Today, our outcome measure is not only the clients' functioning, but also their ability to fill demanding roles in society. Considering the demanding pace of modern society, it is imperative to act and modify within the consumers' work environment, to enable them to participate and fulfill their roles. While environmental and technological adaptation opens up new opportunities for clients, it does not always ensure maximum participation.

Based on our study, we became aware that bridging between persons with disabilities and their environments is insufficient. It is also important to change the attitudes of professionals and policymakers toward their consumers.

The main progress in rehabilitation up until now has been legislation. The challenge lies in mobilizing resources, creating evaluation instruments to assess adaptations, providing advocacy to underprivileged groups and creating new intervention modes with the assistance of other social and health experts.

Our research calls for the use of comprehensive and multi-faceted measures, such as subjective appraisal (e.g., disability perception and self-image questionnaires), alongside expert observation. By the same token, there is a demonstrated need to cooperate with professional experts from other fields regarding our clients, to design various measures for human and physical environmental change.

These future challenges must not overpass changes in professionals' education such as the inclusion of social and cultural contexts in the rehabilitation curriculum.

However, it is impossible to move forward without the critical input of the people with disabilities themselves. It is therefore imperative that they take part in the political process and engage in a dialogue with society's non-disabled sector. In addition, there is a need for open dialogue between people with disabilities, legislators and the public at large. This is a golden opportunity for the Equal Rights Commissioner for People with Disabilities to play a crucial role in initiating and promoting the debate about the priorities and goals of change. Finally, social scientists have to study inequalities between people with and without disabilities longitudinally and to shed light on the areas in need of greater civil and social participation.

Limitations of the study

The results of this study are limited to six different agencies in the north of Israel, and they are not applicable to the entire Israeli population with psychiatric disabilities.
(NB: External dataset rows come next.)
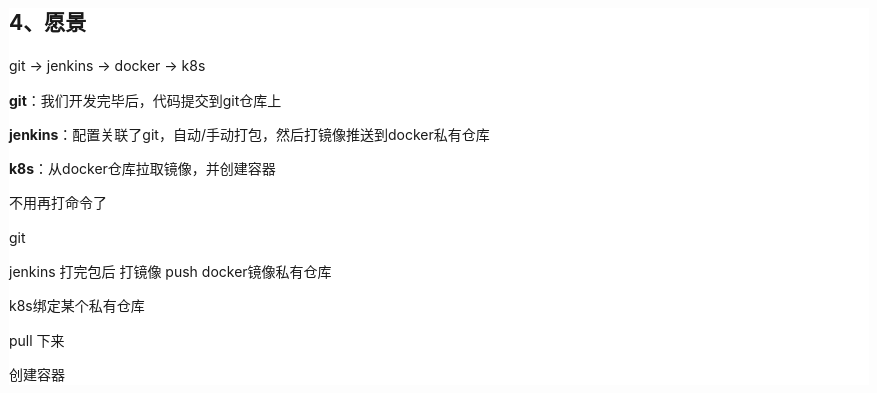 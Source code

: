 



## 4、愿景

git -> jenkins -> docker -> k8s

**git**：我们开发完毕后，代码提交到git仓库上

**jenkins**：配置关联了git，自动/手动打包，然后打镜像推送到docker私有仓库

**k8s**：从docker仓库拉取镜像，并创建容器



不用再打命令了

git 

jenkins   打完包后   打镜像   push docker镜像私有仓库



k8s绑定某个私有仓库

pull 下来 

创建容器

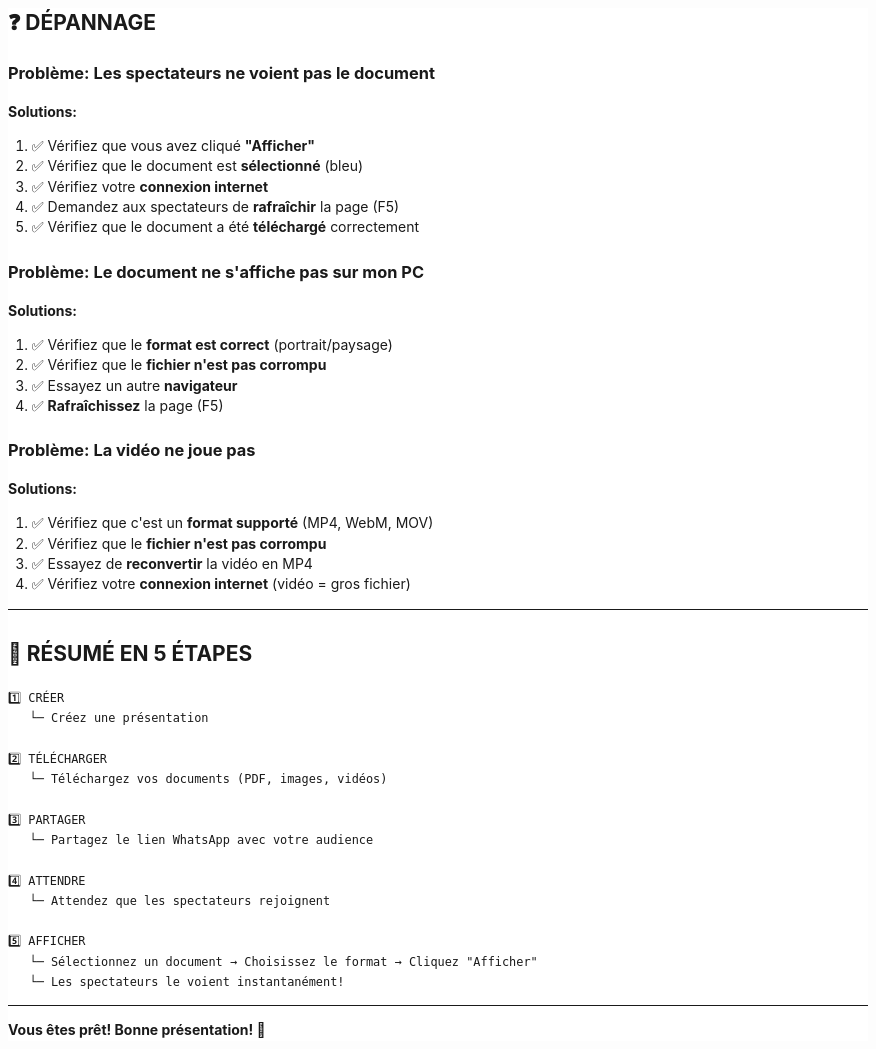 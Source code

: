 
## ❓ DÉPANNAGE

### Problème: Les spectateurs ne voient pas le document

**Solutions:**
1. ✅ Vérifiez que vous avez cliqué **"Afficher"**
2. ✅ Vérifiez que le document est **sélectionné** (bleu)
3. ✅ Vérifiez votre **connexion internet**
4. ✅ Demandez aux spectateurs de **rafraîchir** la page (F5)
5. ✅ Vérifiez que le document a été **téléchargé** correctement

### Problème: Le document ne s'affiche pas sur mon PC

**Solutions:**
1. ✅ Vérifiez que le **format est correct** (portrait/paysage)
2. ✅ Vérifiez que le **fichier n'est pas corrompu**
3. ✅ Essayez un autre **navigateur**
4. ✅ **Rafraîchissez** la page (F5)

### Problème: La vidéo ne joue pas

**Solutions:**
1. ✅ Vérifiez que c'est un **format supporté** (MP4, WebM, MOV)
2. ✅ Vérifiez que le **fichier n'est pas corrompu**
3. ✅ Essayez de **reconvertir** la vidéo en MP4
4. ✅ Vérifiez votre **connexion internet** (vidéo = gros fichier)

---

## 🚀 RÉSUMÉ EN 5 ÉTAPES

```
1️⃣ CRÉER
   └─ Créez une présentation

2️⃣ TÉLÉCHARGER
   └─ Téléchargez vos documents (PDF, images, vidéos)

3️⃣ PARTAGER
   └─ Partagez le lien WhatsApp avec votre audience

4️⃣ ATTENDRE
   └─ Attendez que les spectateurs rejoignent

5️⃣ AFFICHER
   └─ Sélectionnez un document → Choisissez le format → Cliquez "Afficher"
   └─ Les spectateurs le voient instantanément!
```

---

**Vous êtes prêt! Bonne présentation! 🎉**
Future research should focus on other variables that may have impact on staff attitudes, and on methods of increasing the commitment of all staff members to empower community living for persons with psychiatric disabilities. Consumers should be more involved in the decision-making process and new methods for increasing their social and personal skills need to be developed. Changing attitudes is one step in developing an organizational culture that sustains and rewards action toward implementing an empowering, inclusive philosophy. Considerable effort and expense may be necessary to institutionalize the positive socialization of present and potential staff members and consumers.